Kepala BPBD Kota Kendari, Cornelius Padang, menjelaskan bahwa banjir tersebar di 15 titik lokasi di seluruh kota. “Menurut data sementara terdapat 15 titik lokasi banjir,” ujar Cornelius saat memberikan keterangan di Kendari, Senin (11/5).
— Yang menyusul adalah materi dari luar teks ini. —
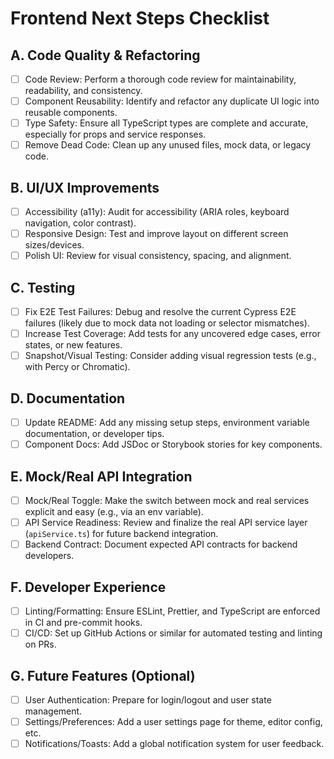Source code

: # Frontend Next Steps Checklist

## A. Code Quality & Refactoring
- [ ] Code Review: Perform a thorough code review for maintainability, readability, and consistency.
- [ ] Component Reusability: Identify and refactor any duplicate UI logic into reusable components.
- [ ] Type Safety: Ensure all TypeScript types are complete and accurate, especially for props and service responses.
- [ ] Remove Dead Code: Clean up any unused files, mock data, or legacy code.

## B. UI/UX Improvements
- [ ] Accessibility (a11y): Audit for accessibility (ARIA roles, keyboard navigation, color contrast).
- [ ] Responsive Design: Test and improve layout on different screen sizes/devices.
- [ ] Polish UI: Review for visual consistency, spacing, and alignment.

## C. Testing
- [ ] Fix E2E Test Failures: Debug and resolve the current Cypress E2E failures (likely due to mock data not loading or selector mismatches).
- [ ] Increase Test Coverage: Add tests for any uncovered edge cases, error states, or new features.
- [ ] Snapshot/Visual Testing: Consider adding visual regression tests (e.g., with Percy or Chromatic).

## D. Documentation
- [ ] Update README: Add any missing setup steps, environment variable documentation, or developer tips.
- [ ] Component Docs: Add JSDoc or Storybook stories for key components.

## E. Mock/Real API Integration
- [ ] Mock/Real Toggle: Make the switch between mock and real services explicit and easy (e.g., via an env variable).
- [ ] API Service Readiness: Review and finalize the real API service layer (`apiService.ts`) for future backend integration.
- [ ] Backend Contract: Document expected API contracts for backend developers.

## F. Developer Experience
- [ ] Linting/Formatting: Ensure ESLint, Prettier, and TypeScript are enforced in CI and pre-commit hooks.
- [ ] CI/CD: Set up GitHub Actions or similar for automated testing and linting on PRs.

## G. Future Features (Optional)
- [ ] User Authentication: Prepare for login/logout and user state management.
- [ ] Settings/Preferences: Add a user settings page for theme, editor config, etc.
- [ ] Notifications/Toasts: Add a global notification system for user feedback. 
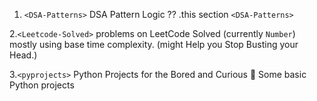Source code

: 1. `<DSA-Patterns>` 
DSA Pattern Logic ?? .this section `<DSA-Patterns>`

2.`<Leetcode-Solved>`
problems on LeetCode  Solved (currently `Number`) mostly using base time complexity. (might Help you Stop Busting your Head.)

3.`<pyprojects>` 
Python Projects for the Bored and Curious 🐍
Some basic Python projects <PyProjects>
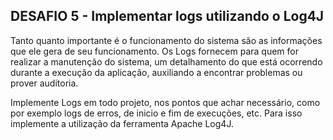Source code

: ## DESAFIO 5 - Implementar logs utilizando o Log4J

Tanto quanto importante é o funcionamento do sistema são as informações que ele gera de seu funcionamento. Os Logs fornecem para quem for realizar a manutenção do sistema, um detalhamento do que está ocorrendo durante a execução da aplicação, auxiliando a encontrar problemas ou prover auditoria.

Implemente Logs em todo projeto, nos pontos que achar necessário, como por exemplo logs de erros, de inicio e fim de execuções, etc. Para isso implemente a utilização da ferramenta Apache Log4J.

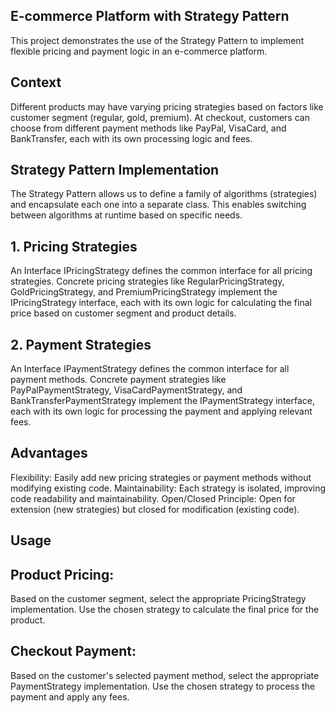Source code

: ﻿## E-commerce Platform with Strategy Pattern
This project demonstrates the use of the Strategy Pattern to implement flexible pricing and payment logic in an e-commerce platform.

## Context
Different products may have varying pricing strategies based on factors like customer segment (regular, gold, premium).
At checkout, customers can choose from different payment methods like PayPal, VisaCard, and BankTransfer, each with its own processing logic and fees.

## Strategy Pattern Implementation
The Strategy Pattern allows us to define a family of algorithms (strategies) and encapsulate each one into a separate class. This enables switching between algorithms at runtime based on specific needs.

## 1. Pricing Strategies
An Interface IPricingStrategy defines the common interface for all pricing strategies.
Concrete pricing strategies like RegularPricingStrategy, GoldPricingStrategy, and PremiumPricingStrategy implement the IPricingStrategy interface, each with its own logic for calculating the final price based on customer segment and product details.

## 2. Payment Strategies
An Interface IPaymentStrategy defines the common interface for all payment methods.
Concrete payment strategies like PayPalPaymentStrategy, VisaCardPaymentStrategy, and BankTransferPaymentStrategy implement the IPaymentStrategy interface, each with its own logic for processing the payment and applying relevant fees.

## Advantages
Flexibility: Easily add new pricing strategies or payment methods without modifying existing code.
Maintainability: Each strategy is isolated, improving code readability and maintainability.
Open/Closed Principle: Open for extension (new strategies) but closed for modification (existing code).

## Usage
## Product Pricing:
Based on the customer segment, select the appropriate PricingStrategy implementation.
Use the chosen strategy to calculate the final price for the product.

## Checkout Payment:
Based on the customer's selected payment method, select the appropriate PaymentStrategy implementation.
Use the chosen strategy to process the payment and apply any fees.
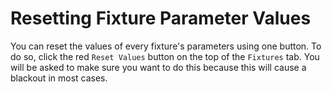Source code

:# Resetting Fixture Parameter Values

You can reset the values of every fixture's parameters using one button. To do so, click the red `Reset Values` button on the top of the `Fixtures` tab. You will be asked to make sure you want to do this because this will cause a blackout in most cases.
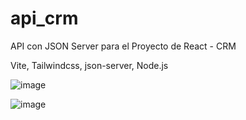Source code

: # api_crm
API con JSON Server para el Proyecto de React - CRM

Vite, Tailwindcss, json-server, Node.js

![image](https://user-images.githubusercontent.com/81790682/183254210-a7ddaee7-2bcc-44c6-a833-d626ef024413.png)

![image](https://user-images.githubusercontent.com/81790682/183254228-71e22f53-615f-4b28-952b-52a50ea54a81.png)

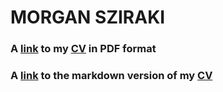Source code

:# MORGAN SZIRAKI

### A [link](https://raw.githubusercontent.com/morganism/cv/master/MorganSziraki_CV_20240604_4pg.pdf) to my [CV](https://raw.githubusercontent.com/morganism/cv/master/MorganSziraki_CV_20240604_4pg.pdf) in PDF format

### A [link](https://raw.githubusercontent.com/morganism/cv/master/CV.md) to the markdown version of my [CV](https://raw.githubusercontent.com/morganism/cv/master/CV.md) 
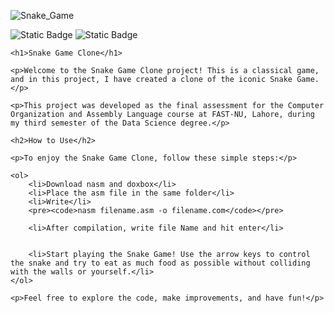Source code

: ![Snake_Game](https://github.com/ahmdbilal81/Snake_Game_Assembly/assets/138764971/0c4b042e-3587-4136-9f4b-b3b133433314)


![Static Badge](https://img.shields.io/badge/Snake%20Game-Assembly%208088-red) ![Static Badge](https://img.shields.io/badge/Nasm-Assembly%208088-blue)

<!DOCTYPE html>
<html lang="en">

<head>
    <meta charset="UTF-8">
    <meta name="viewport" content="width=device-width, initial-scale=1.0">
    <title>Snake Game Clone</title>
</head>

<body>

    <h1>Snake Game Clone</h1>

    <p>Welcome to the Snake Game Clone project! This is a classical game, and in this project, I have created a clone of the iconic Snake Game.</p>

    <p>This project was developed as the final assessment for the Computer Organization and Assembly Language course at FAST-NU, Lahore, during my third semester of the Data Science degree.</p>

    <h2>How to Use</h2>

    <p>To enjoy the Snake Game Clone, follow these simple steps:</p>

    <ol>
        <li>Download nasm and doxbox</li>
        <li>Place the asm file in the same folder</li>
        <li>Write</li>
        <pre><code>nasm filename.asm -o filename.com</code></pre>
        
        <li>After compilation, write file Name and hit enter</li>
        

        <li>Start playing the Snake Game! Use the arrow keys to control the snake and try to eat as much food as possible without colliding with the walls or yourself.</li>
    </ol>

    <p>Feel free to explore the code, make improvements, and have fun!</p>

</body>

</html>
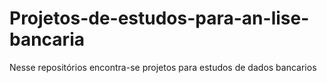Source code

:# Projetos-de-estudos-para-an-lise-bancaria
Nesse repositórios encontra-se projetos para estudos de dados bancarios
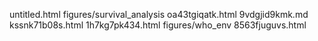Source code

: untitled.html
figures/survival_analysis
oa43tgiqatk.html
9vdgjid9kmk.md
kssnk71b08s.html
1h7kg7pk434.html
figures/who_env
8563fjuguvs.html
Dua Kelurahan Terparah Akibat Luapan Sungai Wanggu
Dampak banjir paling parah tercatat di dua permukiman di Kelurahan Kambu, yakni 100 rumah di Jalan Mangkeray dan 76 bangunan di Jalan Hidayatullah terendam air. Sementara itu, di Kelurahan Lepo-Lepo, Kecamatan Baruga, sebanyak 153 unit rumah di lima RT terdampak akibat luapan Sungai Wanggu.
Selain itu, sebaran banjir juga mencakup wilayah berikut:
- Kelurahan Baruga: 23 unit rumah terendam di RT 7, RT 8, dan RT 19.
- Kelurahan Poasia: 109 rumah di Jalan Kedondong dan Jalan Kampung Baru.
- Kelurahan Wua-Wua: Puluhan rumah di sembilan RT serta 19 bangunan di Jalan La Ode Hadi (Lorong Veteran).
- Kecamatan Kadia & Abeli: Banjir melanda sejumlah titik permukiman warga.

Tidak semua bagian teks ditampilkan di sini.